* The problem *
Only one stretch of the data is wanted: the line containing "реализации и эксплуатации.", the line containing "- **AI Integration**: Powered", and every line between them, copied exactly.

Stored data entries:
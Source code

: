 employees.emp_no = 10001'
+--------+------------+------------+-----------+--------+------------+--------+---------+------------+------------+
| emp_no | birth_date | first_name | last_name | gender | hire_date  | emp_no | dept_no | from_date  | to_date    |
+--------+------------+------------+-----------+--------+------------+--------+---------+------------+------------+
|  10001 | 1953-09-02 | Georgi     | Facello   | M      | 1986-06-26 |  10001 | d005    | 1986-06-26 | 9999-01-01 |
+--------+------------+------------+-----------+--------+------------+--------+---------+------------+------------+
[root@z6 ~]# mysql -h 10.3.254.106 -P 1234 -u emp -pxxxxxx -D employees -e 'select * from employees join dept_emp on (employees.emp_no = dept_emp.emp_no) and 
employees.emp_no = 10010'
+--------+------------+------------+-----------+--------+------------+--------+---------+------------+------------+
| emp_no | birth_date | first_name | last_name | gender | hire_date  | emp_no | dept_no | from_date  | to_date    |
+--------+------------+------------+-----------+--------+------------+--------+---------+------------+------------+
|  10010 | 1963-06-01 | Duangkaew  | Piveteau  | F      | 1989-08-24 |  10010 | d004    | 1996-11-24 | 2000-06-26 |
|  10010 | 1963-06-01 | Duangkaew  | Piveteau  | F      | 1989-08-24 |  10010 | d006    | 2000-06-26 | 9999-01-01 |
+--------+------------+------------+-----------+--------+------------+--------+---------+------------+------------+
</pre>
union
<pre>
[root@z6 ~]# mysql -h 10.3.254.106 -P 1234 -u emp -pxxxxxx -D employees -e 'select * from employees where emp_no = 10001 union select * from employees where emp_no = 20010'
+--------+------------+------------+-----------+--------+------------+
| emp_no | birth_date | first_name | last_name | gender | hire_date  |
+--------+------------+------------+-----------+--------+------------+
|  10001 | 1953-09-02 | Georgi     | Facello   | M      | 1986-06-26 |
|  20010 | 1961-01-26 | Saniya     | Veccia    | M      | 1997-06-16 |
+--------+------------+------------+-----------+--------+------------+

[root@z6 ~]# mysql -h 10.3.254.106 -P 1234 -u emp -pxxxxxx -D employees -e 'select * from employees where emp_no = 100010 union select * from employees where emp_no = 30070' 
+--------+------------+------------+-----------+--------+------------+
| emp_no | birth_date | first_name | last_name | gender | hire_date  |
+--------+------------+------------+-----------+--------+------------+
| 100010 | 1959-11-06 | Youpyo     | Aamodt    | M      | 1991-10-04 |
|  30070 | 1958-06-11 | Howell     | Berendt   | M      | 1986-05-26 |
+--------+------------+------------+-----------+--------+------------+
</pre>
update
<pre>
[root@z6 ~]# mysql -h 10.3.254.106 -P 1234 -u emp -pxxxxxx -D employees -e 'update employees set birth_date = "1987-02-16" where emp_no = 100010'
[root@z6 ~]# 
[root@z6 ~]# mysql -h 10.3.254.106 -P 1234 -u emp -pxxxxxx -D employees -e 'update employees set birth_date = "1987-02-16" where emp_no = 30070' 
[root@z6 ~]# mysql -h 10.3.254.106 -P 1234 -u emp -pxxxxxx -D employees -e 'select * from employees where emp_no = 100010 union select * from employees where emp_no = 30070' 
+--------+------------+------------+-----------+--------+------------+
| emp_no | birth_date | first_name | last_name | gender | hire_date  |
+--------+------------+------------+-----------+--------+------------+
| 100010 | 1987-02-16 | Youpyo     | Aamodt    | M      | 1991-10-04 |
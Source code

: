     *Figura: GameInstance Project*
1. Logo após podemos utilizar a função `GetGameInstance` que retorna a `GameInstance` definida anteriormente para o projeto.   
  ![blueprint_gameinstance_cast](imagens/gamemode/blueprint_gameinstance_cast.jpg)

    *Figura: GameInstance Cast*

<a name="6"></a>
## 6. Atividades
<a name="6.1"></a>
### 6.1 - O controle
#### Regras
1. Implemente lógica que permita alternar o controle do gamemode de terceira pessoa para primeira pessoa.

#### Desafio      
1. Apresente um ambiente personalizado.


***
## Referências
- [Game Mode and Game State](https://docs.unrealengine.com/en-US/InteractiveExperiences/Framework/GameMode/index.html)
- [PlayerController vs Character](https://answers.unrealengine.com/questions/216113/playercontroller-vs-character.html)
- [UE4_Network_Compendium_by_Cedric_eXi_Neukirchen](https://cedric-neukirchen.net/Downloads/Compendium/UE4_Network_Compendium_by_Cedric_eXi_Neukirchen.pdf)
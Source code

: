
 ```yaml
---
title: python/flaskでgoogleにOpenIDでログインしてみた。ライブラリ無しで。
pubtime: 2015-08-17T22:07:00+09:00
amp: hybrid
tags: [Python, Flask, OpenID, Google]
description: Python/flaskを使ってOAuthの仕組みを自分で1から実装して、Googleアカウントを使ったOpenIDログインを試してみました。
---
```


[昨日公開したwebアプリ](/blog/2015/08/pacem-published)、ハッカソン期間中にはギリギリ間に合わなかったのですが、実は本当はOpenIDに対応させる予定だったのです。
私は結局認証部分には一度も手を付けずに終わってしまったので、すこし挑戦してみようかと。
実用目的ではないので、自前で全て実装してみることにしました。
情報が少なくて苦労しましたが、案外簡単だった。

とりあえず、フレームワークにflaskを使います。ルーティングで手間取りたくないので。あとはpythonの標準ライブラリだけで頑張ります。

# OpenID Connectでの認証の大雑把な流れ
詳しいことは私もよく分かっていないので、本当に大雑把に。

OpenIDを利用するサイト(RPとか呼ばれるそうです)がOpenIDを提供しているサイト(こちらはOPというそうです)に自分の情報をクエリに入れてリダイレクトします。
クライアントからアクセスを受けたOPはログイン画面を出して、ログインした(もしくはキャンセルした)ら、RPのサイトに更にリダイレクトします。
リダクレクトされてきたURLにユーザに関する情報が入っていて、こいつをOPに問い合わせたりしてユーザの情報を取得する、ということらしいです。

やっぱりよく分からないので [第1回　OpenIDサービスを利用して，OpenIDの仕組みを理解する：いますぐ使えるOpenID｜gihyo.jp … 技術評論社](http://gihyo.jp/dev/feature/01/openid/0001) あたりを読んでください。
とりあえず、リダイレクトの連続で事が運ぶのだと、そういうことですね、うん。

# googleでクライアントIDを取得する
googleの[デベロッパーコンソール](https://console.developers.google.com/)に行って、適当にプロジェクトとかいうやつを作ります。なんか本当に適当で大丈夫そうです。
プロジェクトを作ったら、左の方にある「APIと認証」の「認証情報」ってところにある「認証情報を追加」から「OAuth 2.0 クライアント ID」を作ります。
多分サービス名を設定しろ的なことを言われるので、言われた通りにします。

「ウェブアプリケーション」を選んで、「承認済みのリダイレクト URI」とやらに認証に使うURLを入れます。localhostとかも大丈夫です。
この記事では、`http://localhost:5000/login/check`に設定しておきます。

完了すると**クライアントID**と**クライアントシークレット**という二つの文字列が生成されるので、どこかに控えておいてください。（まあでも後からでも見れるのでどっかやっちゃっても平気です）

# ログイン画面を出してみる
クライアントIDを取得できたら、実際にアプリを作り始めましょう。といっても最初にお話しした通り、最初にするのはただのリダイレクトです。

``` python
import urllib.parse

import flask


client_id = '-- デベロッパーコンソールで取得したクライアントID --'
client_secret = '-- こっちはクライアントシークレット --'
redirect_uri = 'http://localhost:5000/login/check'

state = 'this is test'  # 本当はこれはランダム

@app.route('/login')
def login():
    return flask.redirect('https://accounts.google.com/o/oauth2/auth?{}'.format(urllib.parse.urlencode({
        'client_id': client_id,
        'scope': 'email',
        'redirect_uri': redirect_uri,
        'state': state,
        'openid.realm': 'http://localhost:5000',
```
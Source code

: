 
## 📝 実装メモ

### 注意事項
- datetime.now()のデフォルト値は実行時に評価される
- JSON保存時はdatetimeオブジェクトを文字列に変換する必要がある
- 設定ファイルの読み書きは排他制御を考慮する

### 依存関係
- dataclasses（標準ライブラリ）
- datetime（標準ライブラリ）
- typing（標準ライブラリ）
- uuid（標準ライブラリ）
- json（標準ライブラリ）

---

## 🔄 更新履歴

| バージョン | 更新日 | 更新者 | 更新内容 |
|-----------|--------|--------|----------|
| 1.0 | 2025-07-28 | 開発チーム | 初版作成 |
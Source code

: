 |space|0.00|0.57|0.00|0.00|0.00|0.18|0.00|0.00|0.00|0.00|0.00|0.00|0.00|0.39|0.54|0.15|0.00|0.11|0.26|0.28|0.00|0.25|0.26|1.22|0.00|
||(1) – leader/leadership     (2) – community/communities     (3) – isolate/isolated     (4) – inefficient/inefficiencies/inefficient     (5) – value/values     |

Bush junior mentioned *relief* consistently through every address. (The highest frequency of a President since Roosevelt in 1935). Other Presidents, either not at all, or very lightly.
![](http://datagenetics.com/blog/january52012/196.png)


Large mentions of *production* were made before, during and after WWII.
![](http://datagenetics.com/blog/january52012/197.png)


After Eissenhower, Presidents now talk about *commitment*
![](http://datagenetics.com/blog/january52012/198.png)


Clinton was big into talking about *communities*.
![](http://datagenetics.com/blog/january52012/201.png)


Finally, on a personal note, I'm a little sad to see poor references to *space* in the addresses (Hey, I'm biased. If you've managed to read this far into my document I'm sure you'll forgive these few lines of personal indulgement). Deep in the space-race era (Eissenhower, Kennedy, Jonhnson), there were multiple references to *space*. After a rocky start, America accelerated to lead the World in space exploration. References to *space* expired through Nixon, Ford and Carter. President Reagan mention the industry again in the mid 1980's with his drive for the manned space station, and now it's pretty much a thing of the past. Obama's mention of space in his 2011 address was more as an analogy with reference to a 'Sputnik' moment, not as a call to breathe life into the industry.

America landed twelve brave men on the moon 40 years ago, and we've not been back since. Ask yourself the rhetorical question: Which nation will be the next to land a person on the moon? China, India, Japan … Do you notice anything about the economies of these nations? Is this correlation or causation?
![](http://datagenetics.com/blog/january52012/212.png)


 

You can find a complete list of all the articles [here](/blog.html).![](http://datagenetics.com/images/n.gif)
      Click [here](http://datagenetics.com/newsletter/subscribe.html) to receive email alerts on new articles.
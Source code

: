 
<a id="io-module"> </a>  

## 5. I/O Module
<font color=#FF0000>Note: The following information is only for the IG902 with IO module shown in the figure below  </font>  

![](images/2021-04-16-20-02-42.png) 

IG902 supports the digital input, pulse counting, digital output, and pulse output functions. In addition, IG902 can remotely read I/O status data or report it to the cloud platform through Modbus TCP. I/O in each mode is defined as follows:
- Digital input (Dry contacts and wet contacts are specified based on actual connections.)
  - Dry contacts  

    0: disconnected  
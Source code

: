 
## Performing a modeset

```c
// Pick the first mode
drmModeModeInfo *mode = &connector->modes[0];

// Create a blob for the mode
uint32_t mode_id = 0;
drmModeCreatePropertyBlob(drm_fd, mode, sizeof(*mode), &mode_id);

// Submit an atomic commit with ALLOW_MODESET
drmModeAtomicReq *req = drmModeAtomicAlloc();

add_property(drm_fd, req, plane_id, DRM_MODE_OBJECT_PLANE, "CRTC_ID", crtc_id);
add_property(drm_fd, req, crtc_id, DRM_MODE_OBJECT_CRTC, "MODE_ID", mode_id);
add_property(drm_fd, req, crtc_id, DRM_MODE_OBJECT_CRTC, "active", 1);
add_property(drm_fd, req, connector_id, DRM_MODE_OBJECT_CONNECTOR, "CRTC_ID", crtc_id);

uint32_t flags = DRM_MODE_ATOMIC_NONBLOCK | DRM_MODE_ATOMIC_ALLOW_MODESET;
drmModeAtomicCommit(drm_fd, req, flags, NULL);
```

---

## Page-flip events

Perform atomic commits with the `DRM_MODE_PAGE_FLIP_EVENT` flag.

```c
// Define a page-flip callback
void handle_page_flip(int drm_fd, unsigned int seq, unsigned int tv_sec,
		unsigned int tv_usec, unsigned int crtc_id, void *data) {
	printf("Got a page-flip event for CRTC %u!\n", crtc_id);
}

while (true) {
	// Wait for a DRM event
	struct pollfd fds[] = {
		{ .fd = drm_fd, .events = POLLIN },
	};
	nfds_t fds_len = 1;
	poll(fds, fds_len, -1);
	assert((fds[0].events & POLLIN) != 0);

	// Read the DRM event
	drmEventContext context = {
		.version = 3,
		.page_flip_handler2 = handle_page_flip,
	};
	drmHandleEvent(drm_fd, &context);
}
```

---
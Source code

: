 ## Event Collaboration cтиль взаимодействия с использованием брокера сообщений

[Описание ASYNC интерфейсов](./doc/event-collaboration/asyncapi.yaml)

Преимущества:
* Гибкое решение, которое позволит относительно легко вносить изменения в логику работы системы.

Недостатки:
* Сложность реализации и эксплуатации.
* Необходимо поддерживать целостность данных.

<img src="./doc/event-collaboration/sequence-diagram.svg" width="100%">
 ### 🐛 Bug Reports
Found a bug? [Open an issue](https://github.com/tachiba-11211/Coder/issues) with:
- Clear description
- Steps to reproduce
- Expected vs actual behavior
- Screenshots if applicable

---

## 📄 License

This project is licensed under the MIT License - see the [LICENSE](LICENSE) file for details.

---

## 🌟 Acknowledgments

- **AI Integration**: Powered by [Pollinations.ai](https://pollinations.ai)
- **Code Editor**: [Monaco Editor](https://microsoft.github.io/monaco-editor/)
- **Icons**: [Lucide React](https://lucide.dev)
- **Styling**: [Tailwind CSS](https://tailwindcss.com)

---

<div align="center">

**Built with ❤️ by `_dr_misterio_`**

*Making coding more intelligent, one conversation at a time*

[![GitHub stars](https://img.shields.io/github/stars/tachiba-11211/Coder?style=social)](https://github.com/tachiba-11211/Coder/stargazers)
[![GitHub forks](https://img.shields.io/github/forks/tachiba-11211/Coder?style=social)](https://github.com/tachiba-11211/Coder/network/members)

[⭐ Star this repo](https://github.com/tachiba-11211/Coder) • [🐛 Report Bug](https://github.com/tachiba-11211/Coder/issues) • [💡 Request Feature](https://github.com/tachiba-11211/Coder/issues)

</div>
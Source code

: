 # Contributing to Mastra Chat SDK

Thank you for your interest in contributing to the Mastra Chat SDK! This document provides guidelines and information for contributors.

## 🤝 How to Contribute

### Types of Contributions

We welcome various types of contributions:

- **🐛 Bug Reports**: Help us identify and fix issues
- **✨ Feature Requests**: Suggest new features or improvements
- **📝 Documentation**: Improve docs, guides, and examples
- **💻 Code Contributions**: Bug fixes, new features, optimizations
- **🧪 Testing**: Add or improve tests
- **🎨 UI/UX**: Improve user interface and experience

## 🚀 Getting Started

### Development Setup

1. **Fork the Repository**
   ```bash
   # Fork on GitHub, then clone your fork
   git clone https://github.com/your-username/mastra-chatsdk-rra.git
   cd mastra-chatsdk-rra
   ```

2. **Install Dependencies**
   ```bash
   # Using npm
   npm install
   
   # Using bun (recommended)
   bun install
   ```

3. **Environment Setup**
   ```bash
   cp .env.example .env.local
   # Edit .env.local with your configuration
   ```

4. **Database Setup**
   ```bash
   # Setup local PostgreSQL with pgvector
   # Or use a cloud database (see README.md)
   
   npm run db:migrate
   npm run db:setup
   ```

* Response below *
* Сложность реализации и эксплуатации.
* Необходимо поддерживать целостность данных.

<img src="./doc/event-collaboration/sequence-diagram.svg" width="100%">
 ### 🐛 Bug Reports
Found a bug? [Open an issue](https://github.com/tachiba-11211/Coder/issues) with:
- Clear description
- Steps to reproduce
- Expected vs actual behavior
- Screenshots if applicable

---

## 📄 License

This project is licensed under the MIT License - see the [LICENSE](LICENSE) file for details.

---

## 🌟 Acknowledgments

- **AI Integration**: Powered by [Pollinations.ai](https://pollinations.ai)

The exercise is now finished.